Stromautarkie im Tiny House
Der wahrscheinlich erste Punkt, an dem man beim Thema “Autarkie” denkt, ist die Stromversorgung. Photovoltaikanlagen erfreuen sich immer größerer Beliebtheit und Deutschland ist hinter China, den USA und Japan der größte Produzent von Photovoltaikstrom und auf die Gesamtbevölkerung gerechnet schlägt uns nur Australien in der Leistung an Photovoltaikstrom/Capita. Wenn man dann an ein kleines, schnuckeliges Tiny House denkt, dann müsste man dieses doch wohl mit Solarstrom versorgen können, oder? Leider kann man diese Frage nicht mit einem eindeutigen “ja” beantworten, die bessere Antwort wäre wohl “es kommt darauf an”.
In Deutschland kaum als einzige Stromquelle verlässlich
Ganz allgemein kann man sagen, dass es schwer werden wird, nur mit Solarstrom durch das ganze Jahr zu kommen. Wenn man ein sogenanntes Inselsystem möchte (geschlossenes System aus Erzeugung, Stromnetz und Verbraucher), braucht man in unseren Breitengraden eine sehr große Fläche an Photovoltaikmodulen. Das System muss ja immerhin auch im Dezember, dem Monat mit der geringsten Sonneneinstrahlung, ausreichend Strom für das Haus generieren. Daher würden wir eine Photovoltaik (PV) Anlage immer als Zusatz zum Anschluss an das öffentliche Netz empfehlen. Völlige Unabhängigkeit ist möglich, aber man muss viele Kompromisse eingehen, weswegen wir davon abraten.

Geschätzter Ertrag einer 1.8 kWp Photovoltaikanlage mit westlicher Ausrichtung auf einem 10° Grad geneigten Dach in Deutschland.

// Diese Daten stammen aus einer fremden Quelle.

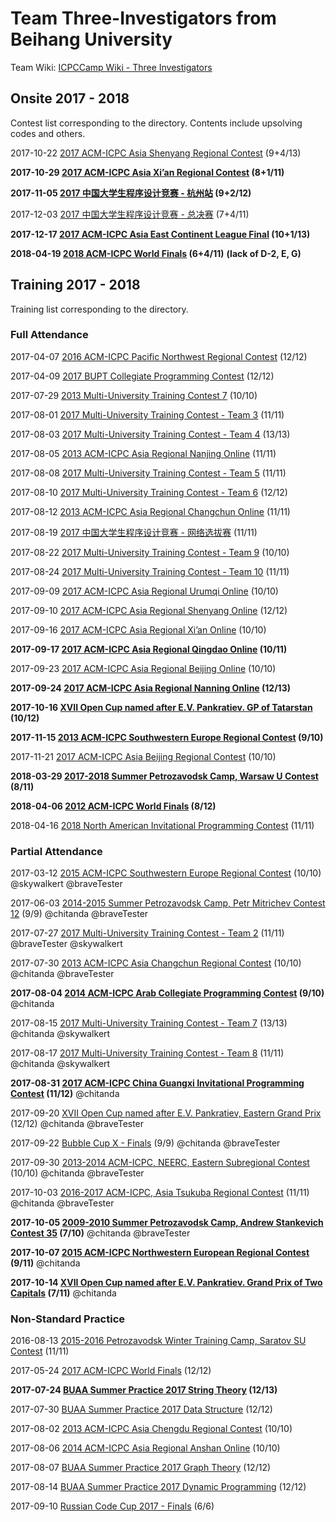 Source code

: # Team Three-Investigators from Beihang University

Team Wiki: [ICPCCamp Wiki - Three Investigators](https://wiki.icpc.camp/three-investigators/Front%20Page)

## Onsite 2017 - 2018

Contest list corresponding to the directory. Contents include upsolving codes and others.

2017-10-22 [2017 ACM-ICPC Asia Shenyang Regional Contest](https://wiki.icpc.camp/three-investigators/2017%20ACM-ICPC%20Asia%20Shenyang%20Regional%20Contest) (9+4/13)

**2017-10-29 [2017 ACM-ICPC Asia Xi’an Regional Contest](https://wiki.icpc.camp/three-investigators/2017%20ACM-ICPC%20Asia%20Xi%e2%80%99an%20Regional%20Contest) (8+1/11)**

**2017-11-05 [2017 中国大学生程序设计竞赛 - 杭州站](https://wiki.icpc.camp/three-investigators/2017%20%e4%b8%ad%e5%9b%bd%e5%a4%a7%e5%ad%a6%e7%94%9f%e7%a8%8b%e5%ba%8f%e8%ae%be%e8%ae%a1%e7%ab%9e%e8%b5%9b%20-%20%e6%9d%ad%e5%b7%9e%e7%ab%99) (9+2/12)** 

2017-12-03 [2017 中国大学生程序设计竞赛 - 总决赛](https://wiki.icpc.camp/three-investigators/2017%20%e4%b8%ad%e5%9b%bd%e5%a4%a7%e5%ad%a6%e7%94%9f%e7%a8%8b%e5%ba%8f%e8%ae%be%e8%ae%a1%e7%ab%9e%e8%b5%9b%20-%20%e6%80%bb%e5%86%b3%e8%b5%9b) (7+4/11)

**2017-12-17 [2017 ACM-ICPC Asia East Continent League Final](https://wiki.icpc.camp/three-investigators/2017%20ACM-ICPC%20Asia%20East%20Continent%20League%20Final) (10+1/13)**

**2018-04-19 [2018 ACM-ICPC World Finals](https://wiki.icpc.camp/three-investigators/2018%20ACM-ICPC%20World%20Finals) (6+4/11)** **(lack of D-2, E, G)**

## Training 2017 - 2018

Training list corresponding to the directory.

### Full Attendance

2017-04-07 [2016 ACM-ICPC Pacific Northwest Regional Contest](https://wiki.icpc.camp/three-investigators/2016%20ACM-ICPC%20Pacific%20Northwest%20Regional%20Contest) (12/12)

2017-04-09 [2017 BUPT Collegiate Programming Contest](https://wiki.icpc.camp/three-investigators/2017%20BUPT%20Collegiate%20Programming%20Contest) (12/12)

2017-07-29 [2013 Multi-University Training Contest 7](https://wiki.icpc.camp/three-investigators/2013%20Multi-University%20Training%20Contest%207) (10/10)

2017-08-01 [2017 Multi-University Training Contest - Team 3](https://wiki.icpc.camp/three-investigators/2017%20Multi-University%20Training%20Contest%20-%20Team%203) (11/11)

2017-08-03 [2017 Multi-University Training Contest - Team 4](https://wiki.icpc.camp/three-investigators/2017%20Multi-University%20Training%20Contest%20-%20Team%204) (13/13)

2017-08-05 [2013 ACM-ICPC Asia Regional Nanjing Online](https://wiki.icpc.camp/three-investigators/2013%20ACM-ICPC%20Asia%20Regional%20Nanjing%20Online) (11/11)

2017-08-08 [2017 Multi-University Training Contest - Team 5](https://wiki.icpc.camp/three-investigators/2017%20Multi-University%20Training%20Contest%20-%20Team%205) (11/11) 

2017-08-10 [2017 Multi-University Training Contest - Team 6](https://wiki.icpc.camp/three-investigators/2017%20Multi-University%20Training%20Contest%20-%20Team%206) (12/12) 

2017-08-12 [2013 ACM-ICPC Asia Regional Changchun Online](https://wiki.icpc.camp/three-investigators/2013%20ACM-ICPC%20Asia%20Regional%20Changchun%20Online) (11/11)

2017-08-19 [2017 中国大学生程序设计竞赛 - 网络选拔赛](https://wiki.icpc.camp/three-investigators/2017%20%e4%b8%ad%e5%9b%bd%e5%a4%a7%e5%ad%a6%e7%94%9f%e7%a8%8b%e5%ba%8f%e8%ae%be%e8%ae%a1%e7%ab%9e%e8%b5%9b%20-%20%e7%bd%91%e7%bb%9c%e9%80%89%e6%8b%94%e8%b5%9b) (11/11)

2017-08-22 [2017 Multi-University Training Contest - Team 9](https://wiki.icpc.camp/three-investigators/2017%20Multi-University%20Training%20Contest%20-%20Team%209) (10/10) 

2017-08-24 [2017 Multi-University Training Contest - Team 10](https://wiki.icpc.camp/three-investigators/2017%20Multi-University%20Training%20Contest%20-%20Team%2010) (11/11)

2017-09-09 [2017 ACM-ICPC Asia Regional Urumqi Online](https://wiki.icpc.camp/three-investigators/2017%20ACM-ICPC%20Asia%20Regional%20Urumqi%20Online) (10/10)

2017-09-10 [2017 ACM-ICPC Asia Regional Shenyang Online](https://wiki.icpc.camp/three-investigators/2017%20ACM-ICPC%20Asia%20Regional%20Shenyang%20Online) (12/12)

2017-09-16 [2017 ACM-ICPC Asia Regional Xi’an Online](https://wiki.icpc.camp/three-investigators/2017%20ACM-ICPC%20Asia%20Regional%20Xi%e2%80%99an%20Online) (10/10)

**2017-09-17 [2017 ACM-ICPC Asia Regional Qingdao Online](https://wiki.icpc.camp/three-investigators/2017%20ACM-ICPC%20Asia%20Regional%20Qingdao%20Online) (10/11)**

2017-09-23 [2017 ACM-ICPC Asia Regional Beijing Online](https://wiki.icpc.camp/three-investigators/2017%20ACM-ICPC%20Asia%20Regional%20Beijing%20Online) (10/10)

**2017-09-24 [2017 ACM-ICPC Asia Regional Nanning Online](https://wiki.icpc.camp/three-investigators/2017%20ACM-ICPC%20Asia%20Regional%20Nanning%20Online) (12/13)**

**2017-10-16 [XVII Open Cup named after E.V. Pankratiev. GP of Tatarstan](https://wiki.icpc.camp/three-investigators/XVII%20Open%20Cup%20named%20after%20E.V.%20Pankratiev.%20GP%20of%20Tatarstan) (10/12)**

**2017-11-15 [2013 ACM-ICPC Southwestern Europe Regional Contest](https://wiki.icpc.camp/three-investigators/2013%20ACM-ICPC%20Southwestern%20Europe%20Regional%20Contest) (9/10)**

2017-11-21 [2017 ACM-ICPC Asia Beijing Regional Contest](https://wiki.icpc.camp/three-investigators/2017%20ACM-ICPC%20Asia%20Beijing%20Regional%20Contest) (10/10)

**2018-03-29 [2017-2018 Summer Petrozavodsk Camp, Warsaw U Contest](https://wiki.icpc.camp/three-investigators/2017-2018%20Summer%20Petrozavodsk%20Camp,%20Warsaw%20U%20Contest) (8/11)**

**2018-04-06 [2012 ACM-ICPC World Finals](https://wiki.icpc.camp/three-investigators/2012%20ACM-ICPC%20World%20Finals) (8/12)**

2018-04-16 [2018 North American Invitational Programming Contest](https://wiki.icpc.camp/three-investigators/2018%20North%20American%20Invitational%20Programming%20Contest) (11/11)

### Partial Attendance

2017-03-12 [2015 ACM-ICPC Southwestern Europe Regional Contest](https://wiki.icpc.camp/three-investigators/2015%20ACM-ICPC%20Southwestern%20Europe%20Regional%20Contest) (10/10) @skywalkert @braveTester

2017-06-03 [2014-2015 Summer Petrozavodsk Camp, Petr Mitrichev Contest 12](https://wiki.icpc.camp/three-investigators/2014-2015%20Summer%20Petrozavodsk%20Camp,%20Petr%20Mitrichev%20Contest%2012) (9/9) @chitanda @braveTester

2017-07-27 [2017 Multi-University Training Contest - Team 2](https://wiki.icpc.camp/three-investigators/2017%20Multi-University%20Training%20Contest%20-%20Team%202) (11/11) @braveTester @skywalkert 

2017-07-30 [2013 ACM-ICPC Asia Changchun Regional Contest](https://wiki.icpc.camp/three-investigators/2013%20ACM-ICPC%20Asia%20Changchun%20Regional%20Contest) (10/10) @chitanda @braveTester

**2017-08-04 [2014 ACM-ICPC Arab Collegiate Programming Contest](https://wiki.icpc.camp/three-investigators/2014%20ACM-ICPC%20Arab%20Collegiate%20Programming%20Contest) (9/10)** @chitanda

2017-08-15 [2017 Multi-University Training Contest - Team 7](https://wiki.icpc.camp/three-investigators/2017%20Multi-University%20Training%20Contest%20-%20Team%207) (13/13) @chitanda @skywalkert

2017-08-17 [2017 Multi-University Training Contest - Team 8](https://wiki.icpc.camp/three-investigators/2017%20Multi-University%20Training%20Contest%20-%20Team%208) (11/11) @chitanda @skywalkert

**2017-08-31 [2017 ACM-ICPC China Guangxi Invitational Programming Contest](https://wiki.icpc.camp/three-investigators/2017%20ACM-ICPC%20China%20Guangxi%20Invitational%20Programming%20Contest) (11/12)** @chitanda

2017-09-20 [XVII Open Cup named after E.V. Pankratiev, Eastern Grand Prix](https://wiki.icpc.camp/three-investigators/XVII%20Open%20Cup%20named%20after%20E.V.%20Pankratiev,%20Eastern%20Grand%20Prix) (12/12) @chitanda @braveTester

2017-09-22 [Bubble Cup X - Finals](https://wiki.icpc.camp/three-investigators/Bubble%20Cup%20X%20-%20Finals) (9/9) @chitanda @braveTester

2017-09-30 [2013-2014 ACM-ICPC, NEERC, Eastern Subregional Contest](https://wiki.icpc.camp/three-investigators/2013-2014%20ACM-ICPC,%20NEERC,%20Eastern%20Subregional%20Contest) (10/10) @chitanda @braveTester

2017-10-03 [2016-2017 ACM-ICPC, Asia Tsukuba Regional Contest](https://wiki.icpc.camp/three-investigators/2016-2017%20ACM-ICPC,%20Asia%20Tsukuba%20Regional%20Contest) (11/11) @chitanda @braveTester

**2017-10-05 [2009-2010 Summer Petrozavodsk Camp, Andrew Stankevich Contest 35](https://wiki.icpc.camp/three-investigators/2009-2010%20Summer%20Petrozavodsk%20Camp,%20Andrew%20Stankevich%20Contest%2035) (7/10)** @chitanda @braveTester

**2017-10-07 [2015 ACM-ICPC Northwestern European Regional Contest](https://wiki.icpc.camp/three-investigators/2015%20ACM-ICPC%20Northwestern%20European%20Regional%20Contest) (9/11)** @chitanda

**2017-10-14 [XVII Open Cup named after E.V. Pankratiev. Grand Prix of Two Capitals](https://wiki.icpc.camp/three-investigators/XVII%20Open%20Cup%20named%20after%20E.V.%20Pankratiev.%20Grand%20Prix%20of%20Two%20Capitals) (7/11)** @chitanda

### Non-Standard Practice

2016-08-13 [2015-2016 Petrozavodsk Winter Training Camp, Saratov SU Contest](https://wiki.icpc.camp/three-investigators/2015-2016%20Petrozavodsk%20Winter%20Training%20Camp,%20Saratov%20SU%20Contest) (11/11)

2017-05-24 [2017 ACM-ICPC World Finals](https://wiki.icpc.camp/three-investigators/2017%20ACM-ICPC%20World%20Finals) (12/12)

**2017-07-24 [BUAA Summer Practice 2017 String Theory](https://wiki.icpc.camp/three-investigators/BUAA%20Summer%20Practice%202017%20String%20Theory) (12/13)**

2017-07-30 [BUAA Summer Practice 2017 Data Structure](https://wiki.icpc.camp/three-investigators/BUAA%20Summer%20Practice%202017%20Data%20Structure) (12/12)

2017-08-02 [2013 ACM-ICPC Asia Chengdu Regional Contest](https://wiki.icpc.camp/three-investigators/2013%20ACM-ICPC%20Asia%20Chengdu%20Regional%20Contest) (10/10)

2017-08-06 [2014 ACM-ICPC Asia Regional Anshan Online](https://wiki.icpc.camp/three-investigators/2014%20ACM-ICPC%20Asia%20Regional%20Anshan%20Online) (10/10)

2017-08-07 [BUAA Summer Practice 2017 Graph Theory](https://wiki.icpc.camp/three-investigators/BUAA%20Summer%20Practice%202017%20Graph%20Theory) (12/12)

2017-08-14 [BUAA Summer Practice 2017 Dynamic Programming](https://wiki.icpc.camp/three-investigators/BUAA%20Summer%20Practice%202017%20Dynamic%20Programming) (12/12)

2017-09-10 [Russian Code Cup 2017 - Finals](https://wiki.icpc.camp/three-investigators/Russian%20Code%20Cup%202017%20-%20Finals) (6/6)

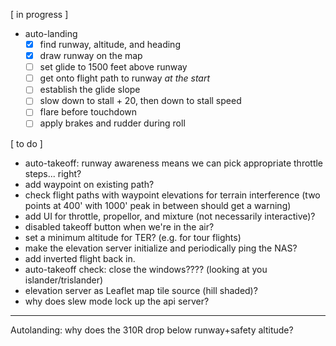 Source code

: [ in progress ]

- auto-landing
  - [x] find runway, altitude, and heading
  - [x] draw runway on the map
  - [ ] set glide to 1500 feet above runway
  - [ ] get onto flight path to runway _at the start_
  - [ ] establish the glide slope
  - [ ] slow down to stall + 20, then down to stall speed
  - [ ] flare before touchdown
  - [ ] apply brakes and rudder during roll

[ to do ]

- auto-takeoff: runway awareness means we can pick appropriate throttle steps... right?
- add waypoint on existing path?
- check flight paths with waypoint elevations for terrain interference (two points at 400' with 1000' peak in between should get a warning)
- add UI for throttle, propellor, and mixture (not necessarily interactive)?
- disabled takeoff button when we're in the air?
- set a minimum altitude for TER? (e.g. for tour flights)
- make the elevation server initialize and periodically ping the NAS?
- add inverted flight back in.
- auto-takeoff check: close the windows???? (looking at you islander/trislander)
- elevation server as Leaflet map tile source (hill shaded)?
- why does slew mode lock up the api server?


---------------------

Autolanding: why does the 310R drop below runway+safety altitude?
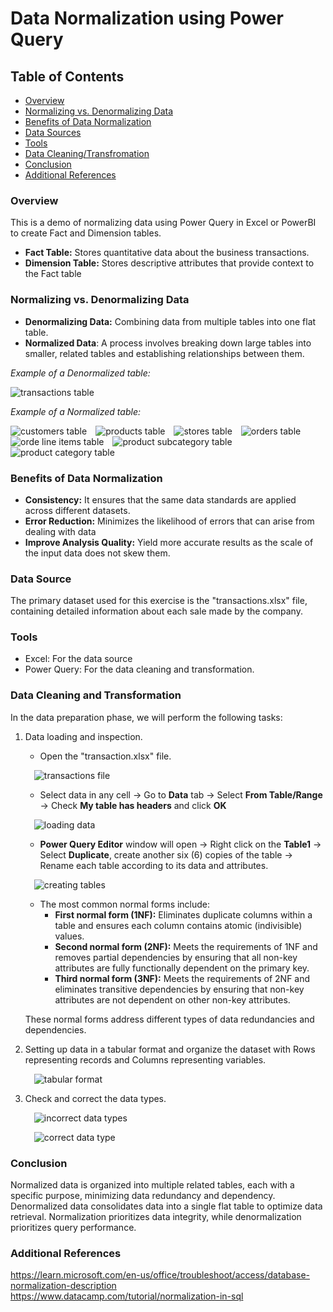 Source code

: # Data Normalization using Power Query

## Table of Contents

- [Overview](#overview)
- [Normalizing vs. Denormalizing Data](#normalizing-vs-denormalizing-data)
- [Benefits of Data Normalization](#benefits-of-data-normalization)
- [Data Sources](#data-source)
- [Tools](#tools)
- [Data Cleaning/Transfromation](#data-cleaning-and-transformation)
- [Conclusion](#conclusion)
- [Additional References](#additional-references)

### Overview

This is a demo of normalizing data using Power Query in Excel or PowerBI to create Fact and Dimension tables.
- **Fact Table:** Stores quantitative data about the business transactions.
- **Dimension Table:** Stores descriptive attributes that provide context to the Fact table

### Normalizing vs. Denormalizing Data
- **Denormalizing Data:** Combining data from multiple tables into one flat table.
- **Normalized Data**: A process involves breaking down large tables into smaller, related tables and establishing relationships between them.

<i>Example of a Denormalized table:</i>
>
![transactions table](transactions_table.jpg)
>
>
<i>Example of a Normalized table:</i>
>
![customers table](customers.jpg)&emsp;![products table](products.jpg)&emsp;![stores table](stores.jpg)&emsp;![orders table](orders.jpg)&emsp;![orde line items table](order_line_items.jpg)&emsp;![product subcategory table](product_subcategory.jpg)&emsp;![product category table](product_category.jpg)

### Benefits of Data Normalization

- **Consistency:** It ensures that the same data standards are applied across different datasets.
- **Error Reduction:** Minimizes the likelihood of errors that can arise from dealing with data
- **Improve Analysis Quality:** Yield more accurate results as the scale of the input data does not skew them.

### Data Source

The primary dataset used for this exercise is the "transactions.xlsx" file, containing detailed information about each sale made by the company.

### Tools

- Excel: For the data source
- Power Query: For the data cleaning and transformation.

### Data Cleaning and Transformation

In the data preparation phase, we will perform the following tasks:

1. Data loading and inspection.
   >
   - Open the "transaction.xlsx" file.
   >
   &emsp;![transactions file](transactions_file.jpg)
   >
   - Select data in any cell -> Go to **Data** tab -> Select **From Table/Range** -> Check **My table has headers** and click **OK**
   >
   &emsp;![loading data](loading_data.jpg)
   >
   - **Power Query Editor** window will open -> Right click on the **Table1** -> Select **Duplicate**, create another six (6) copies of the table -> Rename each table according to its data and attributes.
   >
   &emsp;![creating tables](creating_tables.jpg)
   >
   - The most common normal forms include:
      - **First normal form (1NF):** Eliminates duplicate columns within a table and ensures each column contains atomic (indivisible) values.
      - **Second normal form (2NF):** Meets the requirements of 1NF and removes partial dependencies by ensuring that all non-key attributes are fully functionally dependent on the primary key.
      - **Third normal form (3NF):** Meets the requirements of 2NF and eliminates transitive dependencies by ensuring that non-key attributes are not dependent on other non-key attributes.
   >
   These normal forms address different types of data redundancies and dependencies.
   >
2. Setting up data in a tabular format and organize the dataset with Rows representing records and Columns representing variables.
   >
   &emsp;![tabular format](tabular.jpg)
   >
3. Check and correct the data types.
   >
   &emsp;![incorrect data types](incorrect_data_type.jpg)
   >
   &emsp;![correct data type](correct_data_types.jpg)
   >
### Conclusion

Normalized data is organized into multiple related tables, each with a specific purpose, minimizing data redundancy and dependency.
Denormalized data consolidates data into a single flat table to optimize data retrieval. 
Normalization prioritizes data integrity, while denormalization prioritizes query performance.

### Additional References
https://learn.microsoft.com/en-us/office/troubleshoot/access/database-normalization-description
https://www.datacamp.com/tutorial/normalization-in-sql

Quelle: Ertragsrechner auf https://www.solarserver.de
Welche Leistung kann man in autarken Tiny Houses erzielen?
Die Leistung von Solarmodulen wird in Kilowatt-Peak (kWp) angegeben. Diese Größe bezieht sich auf die maximale Leistung (peak = Spitze), die das Modul unter den Idealbedingungen leisten kann (genauere Infos zu den Kennzahlen von Photovoltaikanlagen findest du hier). In der Realität werden diese Werte allerdings selten erreicht, sie dienen vor allem zum Vergleich von verschiedenen Systemen. Als Faustregel kann man sagen, dass eine um 30° der Sonne zugeneigte Photovoltaikanlage mit einer Fläche von 10m² im Jahr ca. 1000kWh Strom produzieren kann. Wenn man die Module allerdings auf einem Flachdach installiert, benötigt man eher die dreifache Fläche, um 1000kWh pro Jahr zu erzeugen.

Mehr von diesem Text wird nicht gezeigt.